Through all this worrying, however warranted, the members of this university, administrators, faculty and students alike, tend to lose sight of this place’s purpose. Nowhere is this truer than in undergraduate arts and science. It is clear that undergraduate education cannot be reduced to training a new generation of workers for the “knowledge economy” nor can it simply be a time for self-discovery and exploration. The needs of our country are too great and the cost of education too high for either of these purposes to be enough to animate and guide undergraduate education at this university.

As a university, and indeed as a country, we expect so much of university graduates. Some will go on to graduate school and make discoveries that will change the lives of millions and save the lives of millions more. Others will follow the long line of extraordinary men and women who have left this university and entered public service. Still others still will build companies that form the engines of this country’s economy for decades to come. Given what we expect from our graduates, the university has a responsibility to equip them with the tools they need to achieve and exceed our high expectations.

This is something we cannot hope to do unless we develop a clear sense of purpose for undergraduate education.
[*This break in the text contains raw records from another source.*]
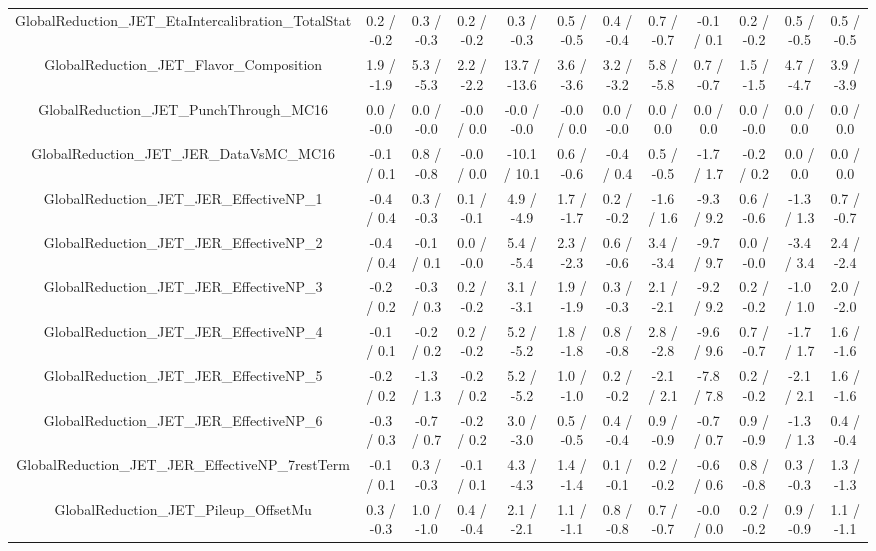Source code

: \begin{table}[htbp]
\begin{center}
\begin{tabular}{|c|c|c|c|c|c|c|c|c|c|c|c|}
  GlobalReduction_JET_EtaIntercalibration_TotalStat & 0.2 / -0.2 & 0.3 / -0.3 & 0.2 / -0.2 & 0.3 / -0.3 & 0.5 / -0.5 & 0.4 / -0.4 & 0.7 / -0.7 & -0.1 / 0.1 & 0.2 / -0.2 & 0.5 / -0.5 & 0.5 / -0.5 \\ 
  GlobalReduction_JET_Flavor_Composition & 1.9 / -1.9 & 5.3 / -5.3 & 2.2 / -2.2 & 13.7 / -13.6 & 3.6 / -3.6 & 3.2 / -3.2 & 5.8 / -5.8 & 0.7 / -0.7 & 1.5 / -1.5 & 4.7 / -4.7 & 3.9 / -3.9 \\ 
  GlobalReduction_JET_PunchThrough_MC16 & 0.0 / -0.0 & 0.0 / -0.0 & -0.0 / 0.0 & -0.0 / -0.0 & -0.0 / 0.0 & 0.0 / -0.0 & 0.0 / 0.0 & 0.0 / 0.0 & 0.0 / -0.0 & 0.0 / 0.0 & 0.0 / 0.0 \\ 
  GlobalReduction_JET_JER_DataVsMC_MC16 & -0.1 / 0.1 & 0.8 / -0.8 & -0.0 / 0.0 & -10.1 / 10.1 & 0.6 / -0.6 & -0.4 / 0.4 & 0.5 / -0.5 & -1.7 / 1.7 & -0.2 / 0.2 & 0.0 / 0.0 & 0.0 / 0.0 \\ 
  GlobalReduction_JET_JER_EffectiveNP_1 & -0.4 / 0.4 & 0.3 / -0.3 & 0.1 / -0.1 & 4.9 / -4.9 & 1.7 / -1.7 & 0.2 / -0.2 & -1.6 / 1.6 & -9.3 / 9.2 & 0.6 / -0.6 & -1.3 / 1.3 & 0.7 / -0.7 \\ 
  GlobalReduction_JET_JER_EffectiveNP_2 & -0.4 / 0.4 & -0.1 / 0.1 & 0.0 / -0.0 & 5.4 / -5.4 & 2.3 / -2.3 & 0.6 / -0.6 & 3.4 / -3.4 & -9.7 / 9.7 & 0.0 / -0.0 & -3.4 / 3.4 & 2.4 / -2.4 \\ 
  GlobalReduction_JET_JER_EffectiveNP_3 & -0.2 / 0.2 & -0.3 / 0.3 & 0.2 / -0.2 & 3.1 / -3.1 & 1.9 / -1.9 & 0.3 / -0.3 & 2.1 / -2.1 & -9.2 / 9.2 & 0.2 / -0.2 & -1.0 / 1.0 & 2.0 / -2.0 \\ 
  GlobalReduction_JET_JER_EffectiveNP_4 & -0.1 / 0.1 & -0.2 / 0.2 & 0.2 / -0.2 & 5.2 / -5.2 & 1.8 / -1.8 & 0.8 / -0.8 & 2.8 / -2.8 & -9.6 / 9.6 & 0.7 / -0.7 & -1.7 / 1.7 & 1.6 / -1.6 \\ 
  GlobalReduction_JET_JER_EffectiveNP_5 & -0.2 / 0.2 & -1.3 / 1.3 & -0.2 / 0.2 & 5.2 / -5.2 & 1.0 / -1.0 & 0.2 / -0.2 & -2.1 / 2.1 & -7.8 / 7.8 & 0.2 / -0.2 & -2.1 / 2.1 & 1.6 / -1.6 \\ 
  GlobalReduction_JET_JER_EffectiveNP_6 & -0.3 / 0.3 & -0.7 / 0.7 & -0.2 / 0.2 & 3.0 / -3.0 & 0.5 / -0.5 & 0.4 / -0.4 & 0.9 / -0.9 & -0.7 / 0.7 & 0.9 / -0.9 & -1.3 / 1.3 & 0.4 / -0.4 \\ 
  GlobalReduction_JET_JER_EffectiveNP_7restTerm & -0.1 / 0.1 & 0.3 / -0.3 & -0.1 / 0.1 & 4.3 / -4.3 & 1.4 / -1.4 & 0.1 / -0.1 & 0.2 / -0.2 & -0.6 / 0.6 & 0.8 / -0.8 & 0.3 / -0.3 & 1.3 / -1.3 \\ 
  GlobalReduction_JET_Pileup_OffsetMu & 0.3 / -0.3 & 1.0 / -1.0 & 0.4 / -0.4 & 2.1 / -2.1 & 1.1 / -1.1 & 0.8 / -0.8 & 0.7 / -0.7 & -0.0 / 0.0 & 0.2 / -0.2 & 0.9 / -0.9 & 1.1 / -1.1 \\ 

\end{tabular}
\end{center}
\end{table}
The way to do so is to think of undergraduate education as a kind of professional education, directed not to the usual professions of law, medicine, or education, but those ancient and essential professions of citizen and leader. At the undergraduate level, the priority should not be to produce future art historians or sociologists. Rather, the goals should be to ensure that students graduate with the skills and judgment they need to be good citizens and leaders, no matter which walk of life they pursue.

This would begin in first- and second-year. No matter their program of study, arts and science students would be expected to develop the fundamental skills needed to be a good citizen. These skills include critical reading, persuasive writing, public speaking, and quantitative reasoning. This would ensure that students would be well placed to understand problems — whether big or small — develop ways to address to them, and communicate their ideas to others. These skills would be as valuable to a human biology student, who might learn them by examining a public health problem, as to a linguistics student, who could develop them by learning about literacy.

In third- and fourth-year, students would be given the opportunity to consolidate these skills and develop judgment about how to use them by applying them to real-world problems. This might be done as much through course work as through cooperative education and internships. This too would be valuable to students, no matter their field of study. Restoring purpose to undergraduate education will not be easy, but the country and the university, not to mention students, will surely be richer for it.

This is Patrick Baud’s final column for The Varsity.